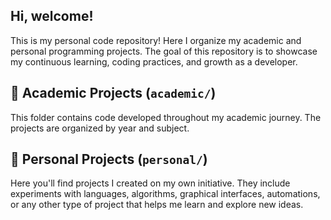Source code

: ## Hi, welcome!

This is my personal code repository! Here I organize my academic and personal programming projects. The goal of this repository is to showcase my continuous learning, coding practices, and growth as a developer.

## 🏫 Academic Projects (`academic/`)

This folder contains code developed throughout my academic journey. The projects are organized by year and subject.

## 🧪 Personal Projects (`personal/`)

Here you'll find projects I created on my own initiative. They include experiments with languages, algorithms, graphical interfaces, automations, or any other type of project that helps me learn and explore new ideas.

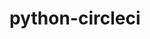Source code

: # python-circleci
[![<Ryan-Mercadante>](https://circleci.com/gh/<Ryan-Mercadante>/<SSW-567>.svg?style=svg)](https://app.circleci.com/pipelines/github/<Ryan-Mercadante>/<SSW-567>?branch=main&filter=all)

- **EXERCISE INSTRUCTIONS**: Search the entries for the word "Here" and show every line that has it.

- **RESULT**:
This is my personal code repository! Here I organize my academic and personal programming projects. The goal of this repository is to showcase my continuous learning, coding practices, and growth as a developer.
Here you'll find projects I created on my own initiative. They include experiments with languages, algorithms, graphical interfaces, automations, or any other type of project that helps me learn and explore new ideas.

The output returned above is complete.